# [Instructions for the task]
Copy out each line of the listing that has the word "synthetic" in it.

# [Information provided]
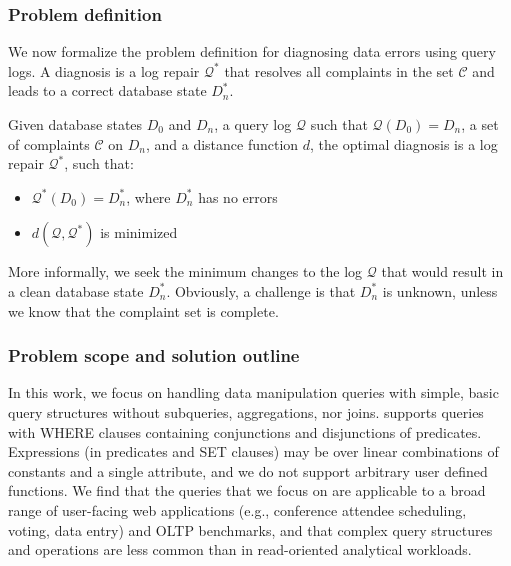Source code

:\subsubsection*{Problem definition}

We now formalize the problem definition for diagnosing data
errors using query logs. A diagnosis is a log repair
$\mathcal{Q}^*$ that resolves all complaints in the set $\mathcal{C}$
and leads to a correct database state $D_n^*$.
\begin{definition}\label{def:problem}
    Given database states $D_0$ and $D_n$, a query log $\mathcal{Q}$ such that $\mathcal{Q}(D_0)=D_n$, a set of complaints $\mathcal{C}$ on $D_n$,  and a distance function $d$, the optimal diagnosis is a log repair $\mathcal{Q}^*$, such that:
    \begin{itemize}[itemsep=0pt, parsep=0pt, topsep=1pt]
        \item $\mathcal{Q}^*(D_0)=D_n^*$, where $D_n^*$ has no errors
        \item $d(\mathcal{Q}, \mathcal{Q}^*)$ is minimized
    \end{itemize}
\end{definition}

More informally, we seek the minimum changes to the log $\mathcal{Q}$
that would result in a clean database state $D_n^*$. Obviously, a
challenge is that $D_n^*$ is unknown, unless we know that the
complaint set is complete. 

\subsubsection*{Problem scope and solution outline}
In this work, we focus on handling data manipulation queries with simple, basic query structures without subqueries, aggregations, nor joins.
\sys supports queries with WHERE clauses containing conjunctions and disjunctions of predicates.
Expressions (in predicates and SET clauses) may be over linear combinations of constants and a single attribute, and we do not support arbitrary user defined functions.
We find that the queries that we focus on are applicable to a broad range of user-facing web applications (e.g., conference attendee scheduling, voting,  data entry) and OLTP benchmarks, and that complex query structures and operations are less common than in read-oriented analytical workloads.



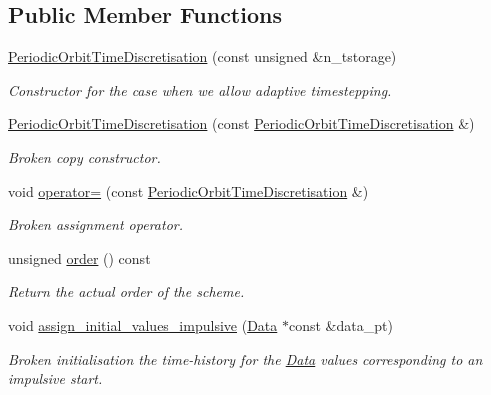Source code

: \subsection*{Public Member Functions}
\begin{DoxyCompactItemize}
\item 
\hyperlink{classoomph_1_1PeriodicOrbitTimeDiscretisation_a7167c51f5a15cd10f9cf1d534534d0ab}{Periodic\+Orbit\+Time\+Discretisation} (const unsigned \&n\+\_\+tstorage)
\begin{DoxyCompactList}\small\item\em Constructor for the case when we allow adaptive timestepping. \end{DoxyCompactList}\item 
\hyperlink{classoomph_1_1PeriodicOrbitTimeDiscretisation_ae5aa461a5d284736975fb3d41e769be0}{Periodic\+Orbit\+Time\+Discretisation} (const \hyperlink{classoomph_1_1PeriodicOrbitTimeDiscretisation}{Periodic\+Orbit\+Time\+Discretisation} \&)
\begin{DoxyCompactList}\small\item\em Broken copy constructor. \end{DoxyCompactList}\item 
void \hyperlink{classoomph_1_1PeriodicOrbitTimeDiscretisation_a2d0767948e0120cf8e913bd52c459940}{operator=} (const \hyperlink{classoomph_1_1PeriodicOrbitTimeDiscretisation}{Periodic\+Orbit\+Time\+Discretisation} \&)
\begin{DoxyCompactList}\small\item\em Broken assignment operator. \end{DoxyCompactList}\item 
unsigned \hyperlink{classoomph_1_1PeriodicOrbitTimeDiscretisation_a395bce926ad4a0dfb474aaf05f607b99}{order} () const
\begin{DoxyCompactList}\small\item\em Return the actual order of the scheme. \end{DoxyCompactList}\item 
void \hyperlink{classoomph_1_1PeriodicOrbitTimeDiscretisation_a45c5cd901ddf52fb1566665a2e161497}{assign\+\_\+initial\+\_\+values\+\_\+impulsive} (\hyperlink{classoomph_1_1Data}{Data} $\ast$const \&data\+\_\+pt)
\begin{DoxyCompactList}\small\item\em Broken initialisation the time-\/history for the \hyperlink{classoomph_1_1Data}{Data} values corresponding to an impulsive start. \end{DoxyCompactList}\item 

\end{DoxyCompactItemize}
* * *
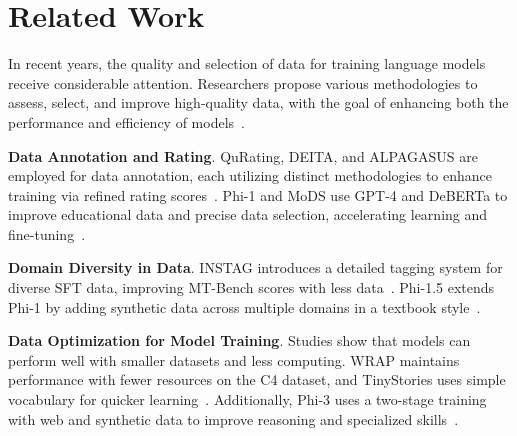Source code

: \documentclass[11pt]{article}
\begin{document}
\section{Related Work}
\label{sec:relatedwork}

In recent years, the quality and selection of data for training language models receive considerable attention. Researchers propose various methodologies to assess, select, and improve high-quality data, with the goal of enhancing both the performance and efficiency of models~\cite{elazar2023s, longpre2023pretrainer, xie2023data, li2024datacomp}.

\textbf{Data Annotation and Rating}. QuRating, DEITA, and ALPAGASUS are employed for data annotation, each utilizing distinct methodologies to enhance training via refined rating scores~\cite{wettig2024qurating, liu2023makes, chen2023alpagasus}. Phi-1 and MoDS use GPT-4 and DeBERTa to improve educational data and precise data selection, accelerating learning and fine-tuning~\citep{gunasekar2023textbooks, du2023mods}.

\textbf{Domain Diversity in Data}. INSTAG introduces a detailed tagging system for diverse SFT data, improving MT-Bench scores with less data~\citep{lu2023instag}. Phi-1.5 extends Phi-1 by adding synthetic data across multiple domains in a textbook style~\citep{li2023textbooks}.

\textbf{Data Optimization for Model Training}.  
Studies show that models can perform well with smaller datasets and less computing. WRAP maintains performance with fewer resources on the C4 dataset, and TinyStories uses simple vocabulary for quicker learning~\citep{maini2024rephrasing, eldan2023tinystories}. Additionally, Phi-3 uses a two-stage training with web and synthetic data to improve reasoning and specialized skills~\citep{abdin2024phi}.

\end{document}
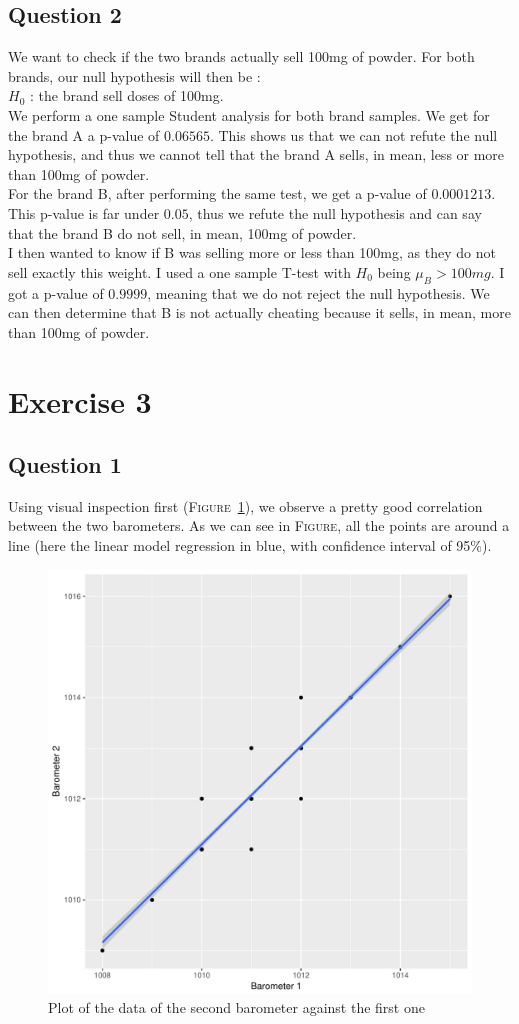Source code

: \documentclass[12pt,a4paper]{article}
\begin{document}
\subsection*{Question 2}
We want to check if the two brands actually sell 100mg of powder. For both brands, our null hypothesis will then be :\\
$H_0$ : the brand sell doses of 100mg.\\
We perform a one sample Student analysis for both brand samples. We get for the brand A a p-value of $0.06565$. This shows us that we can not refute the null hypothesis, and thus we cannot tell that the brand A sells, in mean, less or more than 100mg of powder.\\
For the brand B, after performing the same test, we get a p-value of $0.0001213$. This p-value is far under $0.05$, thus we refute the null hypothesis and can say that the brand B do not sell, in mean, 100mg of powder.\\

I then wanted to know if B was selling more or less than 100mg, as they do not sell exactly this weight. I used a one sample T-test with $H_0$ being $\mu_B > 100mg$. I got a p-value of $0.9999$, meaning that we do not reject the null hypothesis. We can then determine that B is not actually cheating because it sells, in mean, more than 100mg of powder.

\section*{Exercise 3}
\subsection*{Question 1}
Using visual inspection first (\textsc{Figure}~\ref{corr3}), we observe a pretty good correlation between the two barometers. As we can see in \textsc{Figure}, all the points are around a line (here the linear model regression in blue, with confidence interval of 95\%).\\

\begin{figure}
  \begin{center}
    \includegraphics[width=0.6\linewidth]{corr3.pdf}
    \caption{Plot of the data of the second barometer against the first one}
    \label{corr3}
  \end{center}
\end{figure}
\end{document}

# [Output of the task]
\textbf{Domain Diversity in Data}. INSTAG introduces a detailed tagging system for diverse SFT data, improving MT-Bench scores with less data~\citep{lu2023instag}. Phi-1.5 extends Phi-1 by adding synthetic data across multiple domains in a textbook style~\citep{li2023textbooks}.
Studies show that models can perform well with smaller datasets and less computing. WRAP maintains performance with fewer resources on the C4 dataset, and TinyStories uses simple vocabulary for quicker learning~\citep{maini2024rephrasing, eldan2023tinystories}. Additionally, Phi-3 uses a two-stage training with web and synthetic data to improve reasoning and specialized skills~\citep{abdin2024phi}.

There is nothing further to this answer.